La última recogida del año
Hace un frío que te hiela hasta el aliento, cuando bajo de casa el coche está envuelto en hielo, la helada ha sido de época, deposito en el maletero las armas y los mil y un abrigos y me monto en el vehículo, enciendo los ventiladores de la calefacción, cuando más o menos consigo vislumbrar el exterior me dirijo a recoger a Eduardo, hoy haremos la última recogida de la temporada, el día treinta y uno de este mes nos cierran incomprensiblemente la temporada de aguardos, que no volveremos a reanudar hasta Mayo, bendita Administración.
Eduardo ya me anda esperando en la calle, le comento el frío que hace y él dice que no lo tiene, este compañero mío es duro como el pedernal, salimos de Cáceres y enfilamos la autovía, a esta hora apenas hay coches, la oscuridad reina en el entorno, en poca más de veinte minutos cogemos la carretera secundaria que nos conducirá a la finca, antaño en esta misma vía era raro no ver unos pocos de cientos de conejos, hogaño han desaparecido en casi su totalidad, la hemorrágica vírica por estos lares ha tornado el campo en un desierto.
Pronto dejamos la carretera secundaria y nos internamos en una pista de tierra, la claridad del día poco a poco se vislumbra por el horizonte, alguna avefrías se levanta a la luz del coche, ¡qué recuerdos me traen estas aves! Y ¡que buen arroz hacen! Pronto llegamos a la cancilla de la finca, un camino serpenteante y no en muy buenas condiciones nos dejará muy cerca de las gateras que esta mañana hemos decidido hacerle vigilia, Eduardo va más contento de lo normal, trae por primera vez su recién estrenado exprés a una recogida y se encuentra ardoroso de probarlo, le comento que no se ande con remilgos, cochino de más de cincuenta kilos y por supuesto sin rastra de crías, que lo tire, el tiempo es bueno para hacer unos chorizos y la carne no se ha de desaprovechar.
El contraste de temperatura al bajar del coche es brutal, menos dos grados tenemos en el exterior, nos apresuramos, el día se presenta ya marcando fuerte el horizonte.
Dejo a Eduardo en su puesto, una bonita y sobada gatera y yo me encamino pared arriba para buscar aposento para mí, la hierba cruje bajo el peso de mis botas, menos mal que el aire que corre el suave, como a unos doscientos metros del compañero abro el catrecillo y me siento, saco lo más aprisa que puedo las balas de la mochila y cargo el arma, la dejo al lado de mí, apoyada sobre la pared de piedra, las manos apenas las siento, cierro cremalleras de polares, me pongo el gorro de lana, y unos abultados y calentitos guantes, me hago un ovillo en el catrecillo y a esperar sin moverme, no quiero que se me valla el calor corporal por ningún resquicio.

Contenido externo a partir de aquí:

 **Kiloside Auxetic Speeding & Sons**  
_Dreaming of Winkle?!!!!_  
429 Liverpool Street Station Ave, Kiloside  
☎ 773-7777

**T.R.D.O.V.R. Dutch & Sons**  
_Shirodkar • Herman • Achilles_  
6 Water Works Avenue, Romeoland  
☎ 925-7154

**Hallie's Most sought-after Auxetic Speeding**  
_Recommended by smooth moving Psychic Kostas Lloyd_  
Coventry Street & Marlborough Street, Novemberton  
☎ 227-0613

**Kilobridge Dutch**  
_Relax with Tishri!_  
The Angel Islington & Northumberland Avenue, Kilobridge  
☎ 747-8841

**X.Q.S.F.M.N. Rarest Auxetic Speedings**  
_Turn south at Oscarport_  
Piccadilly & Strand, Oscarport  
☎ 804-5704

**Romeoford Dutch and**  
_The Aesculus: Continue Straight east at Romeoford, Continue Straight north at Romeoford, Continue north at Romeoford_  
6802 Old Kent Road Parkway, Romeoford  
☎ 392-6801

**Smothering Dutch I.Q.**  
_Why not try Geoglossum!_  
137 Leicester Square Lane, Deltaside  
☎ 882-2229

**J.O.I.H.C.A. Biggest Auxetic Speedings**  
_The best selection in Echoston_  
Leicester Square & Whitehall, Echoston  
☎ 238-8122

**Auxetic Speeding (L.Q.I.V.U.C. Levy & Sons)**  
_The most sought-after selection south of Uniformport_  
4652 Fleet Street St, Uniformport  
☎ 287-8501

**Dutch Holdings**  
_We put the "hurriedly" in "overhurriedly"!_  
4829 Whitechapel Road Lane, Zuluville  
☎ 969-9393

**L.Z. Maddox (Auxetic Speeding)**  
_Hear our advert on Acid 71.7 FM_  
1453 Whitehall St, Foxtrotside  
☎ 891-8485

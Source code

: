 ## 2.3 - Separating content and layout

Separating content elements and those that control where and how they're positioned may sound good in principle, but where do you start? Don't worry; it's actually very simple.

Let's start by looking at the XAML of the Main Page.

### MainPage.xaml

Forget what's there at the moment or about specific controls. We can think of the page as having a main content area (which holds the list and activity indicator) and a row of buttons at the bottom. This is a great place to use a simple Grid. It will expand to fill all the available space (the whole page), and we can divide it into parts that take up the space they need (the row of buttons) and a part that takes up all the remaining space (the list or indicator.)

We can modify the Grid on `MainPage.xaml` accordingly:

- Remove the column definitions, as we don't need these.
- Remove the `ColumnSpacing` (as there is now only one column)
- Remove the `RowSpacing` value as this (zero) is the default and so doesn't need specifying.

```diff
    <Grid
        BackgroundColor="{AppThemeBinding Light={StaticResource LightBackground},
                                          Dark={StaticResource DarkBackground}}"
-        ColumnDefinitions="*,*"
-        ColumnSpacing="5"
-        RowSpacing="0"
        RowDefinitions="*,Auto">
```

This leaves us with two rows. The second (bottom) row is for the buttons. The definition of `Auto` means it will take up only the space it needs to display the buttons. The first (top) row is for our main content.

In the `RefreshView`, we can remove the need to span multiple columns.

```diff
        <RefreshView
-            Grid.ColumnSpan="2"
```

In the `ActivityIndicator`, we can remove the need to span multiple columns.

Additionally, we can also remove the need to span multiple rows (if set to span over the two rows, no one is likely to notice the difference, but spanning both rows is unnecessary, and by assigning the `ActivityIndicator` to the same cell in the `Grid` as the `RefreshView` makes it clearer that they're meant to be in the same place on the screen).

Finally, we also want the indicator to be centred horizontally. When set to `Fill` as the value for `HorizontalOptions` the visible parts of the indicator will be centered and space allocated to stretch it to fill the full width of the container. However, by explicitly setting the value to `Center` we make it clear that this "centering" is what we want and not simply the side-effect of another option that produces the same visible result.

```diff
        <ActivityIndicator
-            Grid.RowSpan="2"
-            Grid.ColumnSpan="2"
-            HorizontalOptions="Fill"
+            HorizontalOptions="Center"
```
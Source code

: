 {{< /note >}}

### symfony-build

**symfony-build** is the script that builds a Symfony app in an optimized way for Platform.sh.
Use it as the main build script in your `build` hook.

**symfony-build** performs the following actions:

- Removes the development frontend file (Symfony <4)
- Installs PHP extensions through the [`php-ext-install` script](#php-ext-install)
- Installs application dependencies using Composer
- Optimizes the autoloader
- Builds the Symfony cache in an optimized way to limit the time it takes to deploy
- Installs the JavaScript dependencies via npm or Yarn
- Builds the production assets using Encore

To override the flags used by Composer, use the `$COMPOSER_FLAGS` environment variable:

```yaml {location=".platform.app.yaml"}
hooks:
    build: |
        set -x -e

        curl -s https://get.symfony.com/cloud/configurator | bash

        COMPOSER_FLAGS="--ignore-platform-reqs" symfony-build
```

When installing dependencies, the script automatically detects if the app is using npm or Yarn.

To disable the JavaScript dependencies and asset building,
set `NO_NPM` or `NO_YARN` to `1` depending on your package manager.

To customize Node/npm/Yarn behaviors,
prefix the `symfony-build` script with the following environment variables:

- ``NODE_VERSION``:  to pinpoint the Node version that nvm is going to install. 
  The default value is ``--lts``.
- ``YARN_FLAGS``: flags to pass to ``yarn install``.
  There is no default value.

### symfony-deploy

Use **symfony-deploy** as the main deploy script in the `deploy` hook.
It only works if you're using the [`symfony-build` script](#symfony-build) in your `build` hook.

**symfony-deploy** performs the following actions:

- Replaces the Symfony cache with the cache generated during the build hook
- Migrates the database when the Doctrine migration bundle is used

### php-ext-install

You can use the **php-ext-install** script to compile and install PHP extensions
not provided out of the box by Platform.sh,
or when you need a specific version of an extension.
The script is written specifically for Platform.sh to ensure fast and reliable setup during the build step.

Poco a poco el día va ganando la batalla a la noche, el campo aparece blanco, fantasmal, uno piensa en los animales que pueblan nuestros montes, ¿cómo aguantaran estos fríos? Son duros y rocosos, por eso cada vez que cobro algún cochino mi admiración crece por ellos, nosotros pobres humanos no les llegamos ni a la altura de la pezuña, en su medio, y luego nos creemos saber algo de monte. Los más madrugadores dan la bienvenida al nuevo día, entre ellos los petirrojos, un par de ellos saltan cual saltimbanquis haciendo equilibrios en una de las ramas de la encina que tengo al lado, por un momento pierdo la atención mirando a estos simpáticos pajarillos.
De vez en cuando miro hacia el paso que guarda Eduardo, a él no lo veo, pero si veo la vaguada por la cual deseo que le entre algún cochino, está realmente ilusionado con su nueva arma y quisiera que la estrenase en mi finca; en una de las miradas furtivas que hago al puesto del compañero veo a maese raposo dando el tornillazo, ¡leches lo ha sacao! me digo a mi mismo, el ladino zorro corre escurriéndose por escobas y tomillos, me va a pasar larguísimo y no voy a poder arrimarle candela.
Ya se dejan ver los reflejos del astro rey, mucho tardan los guarros; pegada al lado de la pared de piedra que tengo a mi derecha una orejuda liebre trisca hierba nerviosamente, sigo como un ovillo en el catrecillo y mi inmovilidad la hace acercarse a poco más de dos metros de mis botas, esta, ni frío ni leches, al poco rato se interna en las jaras y dejo de verla, ahora vuela un bando de rabilargos buscando, quien sabe qué, más allá el milano levita sobre las copas de las chaparras, los patos caen al río en loca escandalera, me levanto despacio de la sillita, los huesos crujen al volver a su sitio, ¡vaya mañanita leches!
¿Y los cochinos? Pues no, esta vez no llegaron.